Debido a una mayor preocupación de los consumidores por la salud y al auge del veganismo, han aparecido nuevas alternativas vegetales que se presentan como sustitutos de la leche. 

Las bebidas vegetales son alternativas saludables y seguras y cada vez hay más variedad para elegir. Además, su ausencia de lactosa y caseína hace que sean útiles en el tratamiento de intolerancias y alergias alimentarias.

Aunque es muy común escuchar decir “leche de soja”, por ejemplo, lo cierto es que el término ‘leche’ está legalmente permitido únicamente para la leche que proviene de hembras mamíferas. Por tanto, el término más apropiado sería bebida vegetal.

¿En qué fijarnos cuando escogemos una bebida vegetal?

Aunque contienen una cantidad similar de energía a la de la leche, la calidad de los nutrientes que aportan las bebidas vegetales no siempre es la misma que la de los lácteos.

Por ejemplo, según Laura González, la calidad de las proteínas de la leche de vaca es mayor que las que nos aportan las bebidas vegetales.

Por eso, antes de comprar estas bebidas, debemos fijarnos en su composición, su tabla nutricional y la lista de ingredientes.

EFE/Weimer Carvalho
  • Proteínas: Las proteínas de los lácteos son más completas porque nos aportan una elevada cantidad de aminoácidos esenciales.
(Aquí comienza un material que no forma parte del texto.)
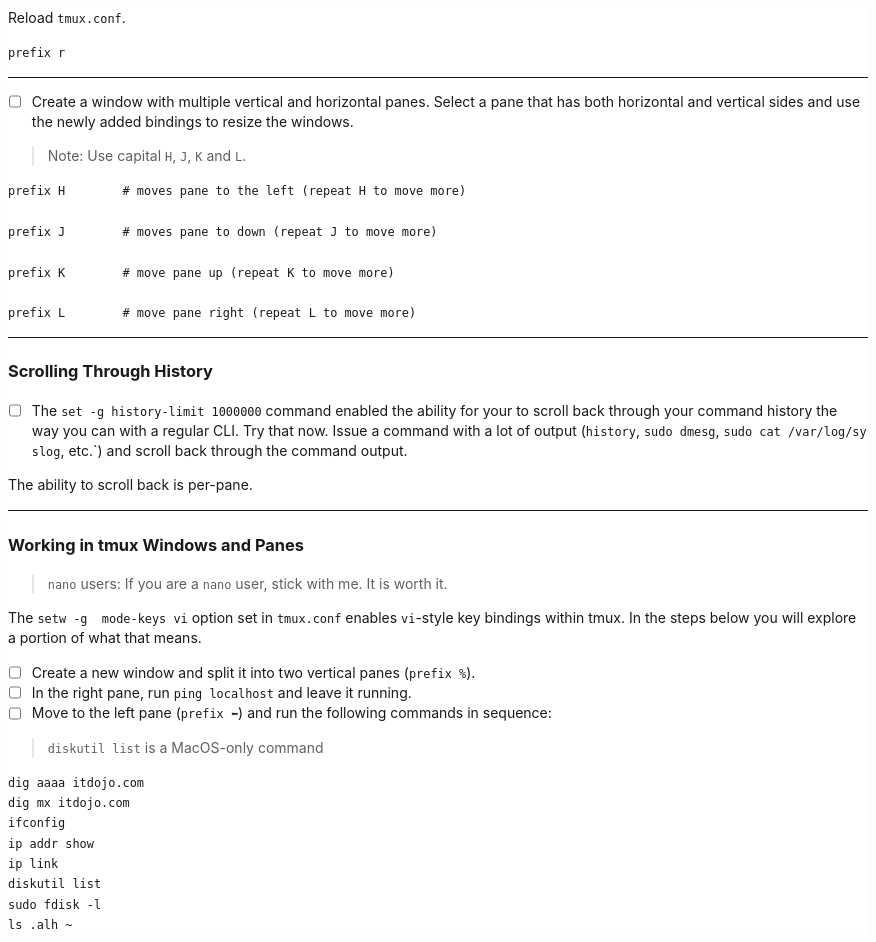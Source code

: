 Reload `tmux.conf`.

```
prefix r
```

***

- [ ] Create a window with multiple vertical and horizontal panes.  Select a pane that has both horizontal and vertical sides and use the newly added bindings to resize the windows.

> Note: Use capital `H`, `J`, `K` and `L`.

```
prefix H        # moves pane to the left (repeat H to move more)

prefix J        # moves pane to down (repeat J to move more)

prefix K        # move pane up (repeat K to move more)

prefix L        # move pane right (repeat L to move more)
```

***

### Scrolling Through History

- [ ] The `set -g history-limit 1000000` command enabled the ability for your to scroll back through your command history the way you can with a regular CLI.  Try that now.  Issue a command with a lot of output (`history`, `sudo dmesg`, `sudo cat /var/log/syslog`, etc.`) and scroll back through the command output.

The ability to scroll back is per-pane.

***

### Working in tmux Windows and Panes

> `nano` users: If you are a `nano` user, stick with me.  It is worth it.

The `setw -g  mode-keys vi` option set in `tmux.conf` enables `vi`-style key bindings within tmux.  In the steps below you will explore a portion of what that means.

- [ ] Create a new window and split it into two vertical panes (`prefix %`).
- [ ] In the right pane, run `ping localhost` and leave it running.
- [ ] Move to the left pane (`prefix ⬅️`) and run the following commands in sequence:

> `diskutil list` is a MacOS-only command

```
dig aaaa itdojo.com
dig mx itdojo.com
ifconfig
ip addr show
ip link
diskutil list
sudo fdisk -l
ls .alh ~
```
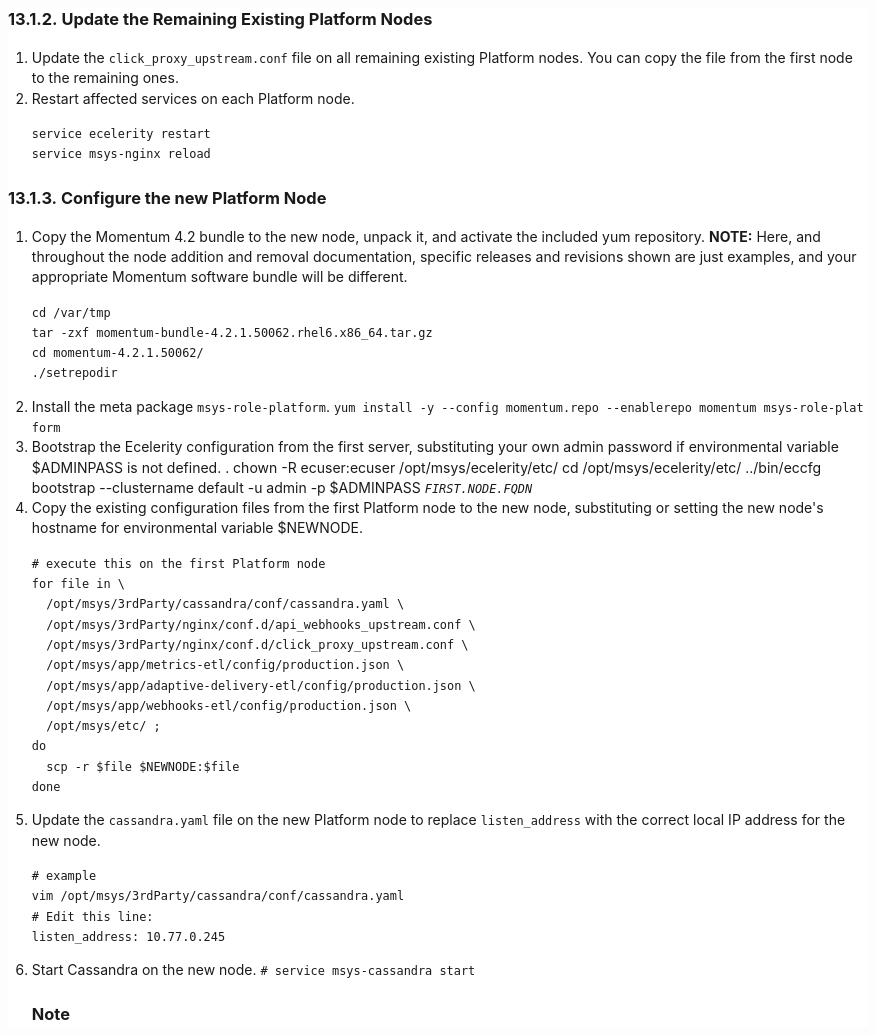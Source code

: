 ### 13.1.2. Update the Remaining Existing Platform Nodes
1.  Update the `click_proxy_upstream.conf` file on all remaining existing Platform nodes. You can copy the file from the first node to the remaining ones.
2.  Restart affected services on each Platform node.
    ```
    service ecelerity restart
    service msys-nginx reload
    ```
### 13.1.3. Configure the new Platform Node
1.  Copy the Momentum 4.2 bundle to the new node, unpack it, and activate the included yum repository.
    **NOTE:** Here, and throughout the node addition and removal documentation, specific releases and revisions shown are just examples, and your appropriate Momentum software bundle will be different.
    ```
    cd /var/tmp
    tar -zxf momentum-bundle-4.2.1.50062.rhel6.x86_64.tar.gz
    cd momentum-4.2.1.50062/
    ./setrepodir
    ```
2.  Install the meta package `msys-role-platform`.
    `yum install -y --config momentum.repo --enablerepo momentum msys-role-platform`
3.  Bootstrap the Ecelerity configuration from the first server, substituting your own admin password if environmental variable $ADMINPASS is not defined. .
    chown -R ecuser:ecuser /opt/msys/ecelerity/etc/
    cd /opt/msys/ecelerity/etc/
    ../bin/eccfg bootstrap --clustername default -u admin -p $ADMINPASS *`FIRST.NODE.FQDN`*
4.  Copy the existing configuration files from the first Platform node to the new node, substituting or setting the new node's hostname for environmental variable $NEWNODE.
    ```
    # execute this on the first Platform node
    for file in \
      /opt/msys/3rdParty/cassandra/conf/cassandra.yaml \
      /opt/msys/3rdParty/nginx/conf.d/api_webhooks_upstream.conf \
      /opt/msys/3rdParty/nginx/conf.d/click_proxy_upstream.conf \
      /opt/msys/app/metrics-etl/config/production.json \
      /opt/msys/app/adaptive-delivery-etl/config/production.json \
      /opt/msys/app/webhooks-etl/config/production.json \
      /opt/msys/etc/ ;
    do
      scp -r $file $NEWNODE:$file
    done
    ```
5.  Update the `cassandra.yaml` file on the new Platform node to replace `listen_address` with the correct local IP address for the new node.
    ```
    # example
    vim /opt/msys/3rdParty/cassandra/conf/cassandra.yaml
    # Edit this line:
    listen_address: 10.77.0.245
    ```
6.  Start Cassandra on the new node.
    `# service msys-cassandra start`
    ### Note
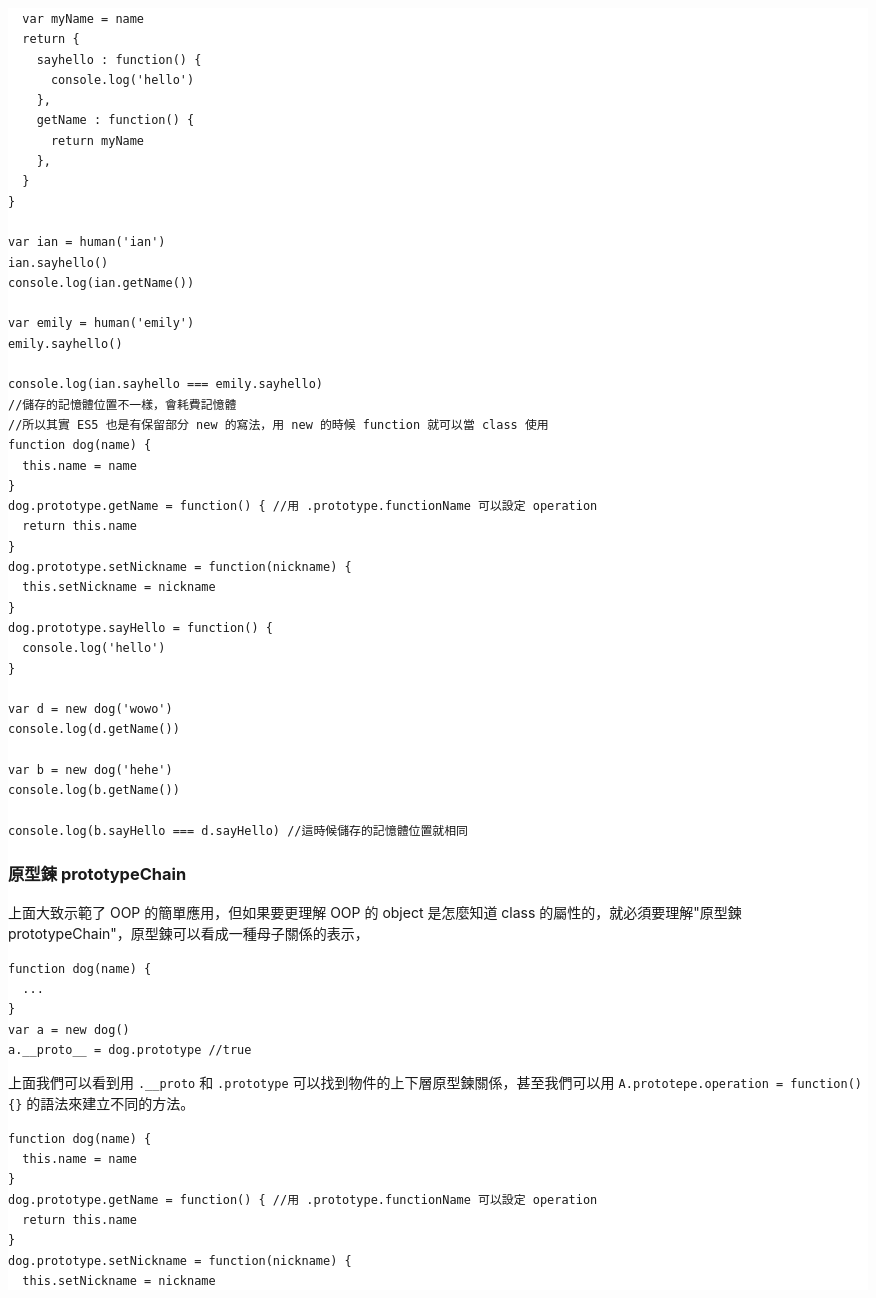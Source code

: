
 ```javascript=
  var myName = name
  return {
    sayhello : function() {
      console.log('hello')
    },
    getName : function() {
      return myName
    },
  }
}

var ian = human('ian')
ian.sayhello()
console.log(ian.getName())

var emily = human('emily')
emily.sayhello()

console.log(ian.sayhello === emily.sayhello) 
//儲存的記憶體位置不一樣，會耗費記憶體
//所以其實 ES5 也是有保留部分 new 的寫法，用 new 的時候 function 就可以當 class 使用
function dog(name) {
  this.name = name
}
dog.prototype.getName = function() { //用 .prototype.functionName 可以設定 operation
  return this.name
}
dog.prototype.setNickname = function(nickname) {
  this.setNickname = nickname
}
dog.prototype.sayHello = function() {
  console.log('hello')
}

var d = new dog('wowo')
console.log(d.getName())

var b = new dog('hehe')
console.log(b.getName())

console.log(b.sayHello === d.sayHello) //這時候儲存的記憶體位置就相同
```
### 原型鍊 prototypeChain
上面大致示範了 OOP 的簡單應用，但如果要更理解 OOP 的 object 是怎麼知道 class 的屬性的，就必須要理解"原型鍊 prototypeChain"，原型鍊可以看成一種母子關係的表示，
```javascript=
function dog(name) {
  ...
}
var a = new dog()
a.__proto__ = dog.prototype //true
```
上面我們可以看到用 ``.__proto`` 和 ``.prototype`` 可以找到物件的上下層原型鍊關係，甚至我們可以用 ``A.prototepe.operation = function(){}`` 的語法來建立不同的方法。
```javascript=
function dog(name) {
  this.name = name
}
dog.prototype.getName = function() { //用 .prototype.functionName 可以設定 operation
  return this.name
}
dog.prototype.setNickname = function(nickname) {
  this.setNickname = nickname
```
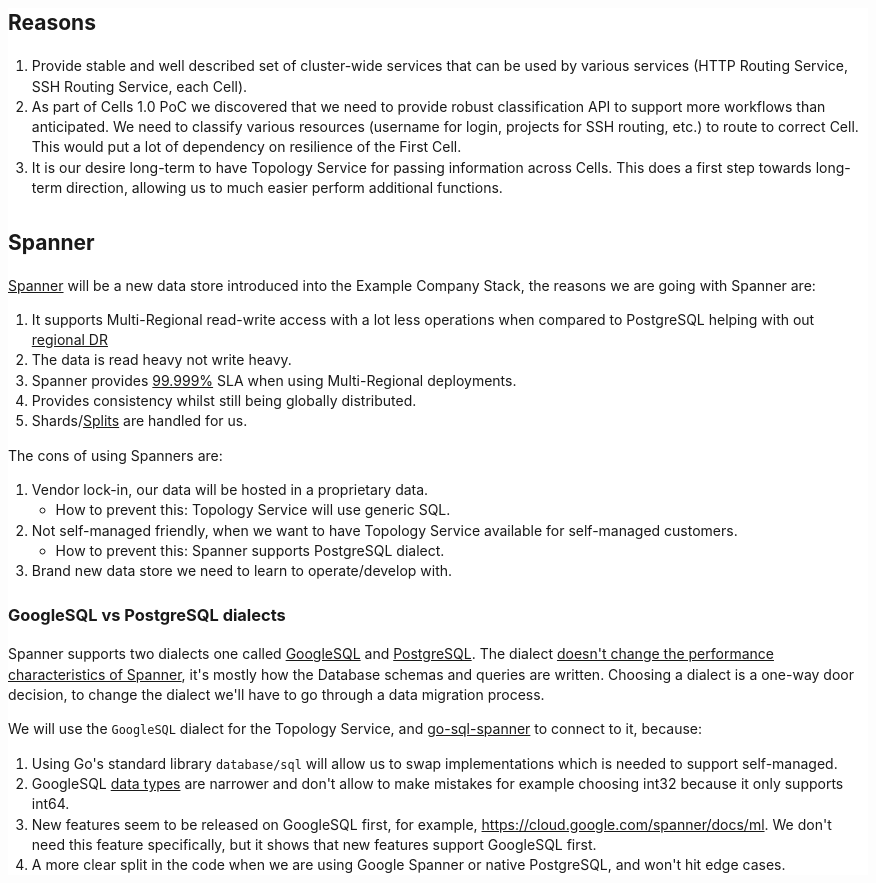 ## Reasons

1. Provide stable and well described set of cluster-wide services that can be used
   by various services (HTTP Routing Service, SSH Routing Service, each Cell).
1. As part of Cells 1.0 PoC we discovered that we need to provide robust classification API
   to support more workflows than anticipated. We need to classify various resources
   (username for login, projects for SSH routing, etc.) to route to correct Cell.
   This would put a lot of dependency on resilience of the First Cell.
1. It is our desire long-term to have Topology Service for passing information across Cells.
   This does a first step towards long-term direction, allowing us to much easier perform
   additional functions.

## Spanner

[Spanner](https://cloud.google.com/spanner) will be a new data store introduced into the Example Company Stack, the reasons we are going with Spanner are:

1. It supports Multi-Regional read-write access with a lot less operations when compared to PostgreSQL helping with out [regional DR](../disaster_recovery/)
1. The data is read heavy not write heavy.
1. Spanner provides [99.999%](https://cloud.google.com/spanner/sla) SLA when using Multi-Regional deployments.
1. Provides consistency whilst still being globally distributed.
1. Shards/[Splits](https://cloud.google.com/spanner/docs/schema-and-data-model#database-splits) are handled for us.

The cons of using Spanners are:

1. Vendor lock-in, our data will be hosted in a proprietary data.
    - How to prevent this: Topology Service will use generic SQL.
1. Not self-managed friendly, when we want to have Topology Service available for self-managed customers.
    - How to prevent this: Spanner supports PostgreSQL dialect.
1. Brand new data store we need to learn to operate/develop with.

### GoogleSQL vs PostgreSQL dialects

Spanner supports two dialects one called [GoogleSQL](https://cloud.google.com/spanner/docs/reference/standard-sql/overview) and [PostgreSQL](https://cloud.google.com/spanner/docs/reference/postgresql/overview).
The dialect [doesn't change the performance characteristics of Spanner](https://cloud.google.com/spanner/docs/postgresql-interface#choose), it's mostly how the Database schemas and queries are written.
Choosing a dialect is a one-way door decision, to change the dialect we'll have to go through a data migration process.

We will use the `GoogleSQL` dialect for the Topology Service, and [go-sql-spanner](https://github.com/googleapis/go-sql-spanner) to connect to it, because:

1. Using Go's standard library `database/sql` will allow us to swap implementations which is needed to support self-managed.
1. GoogleSQL [data types](https://cloud.google.com/spanner/docs/reference/standard-sql/data-types) are narrower and don't allow to make mistakes for example choosing int32 because it only supports int64.
1. New features seem to be released on GoogleSQL first, for example, <https://cloud.google.com/spanner/docs/ml>. We don't need this feature specifically, but it shows that new features support GoogleSQL first.
1. A more clear split in the code when we are using Google Spanner or native PostgreSQL, and won't hit edge cases.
Una buena alternativa, es la bebida de soja enriquecida en calcio y vitamina y sin azúcares añadidos.
  • Calcio y vitamina D: Es mayor en la leche. Por eso, conviene que nos aseguremos de que nuestras bebidas vegetales estén enriquecidas con estos nutrientes.
  • Azúcar añadido y otros ingredientes: Debemos fijarnos siempre en el porcentaje del ingrediente principal. Por ejemplo, si vamos a comprar una bebida de almendra, asegurarnos de que tiene un alto porcentaje de almendra y no de otros ingredientes o azúcares añadidos.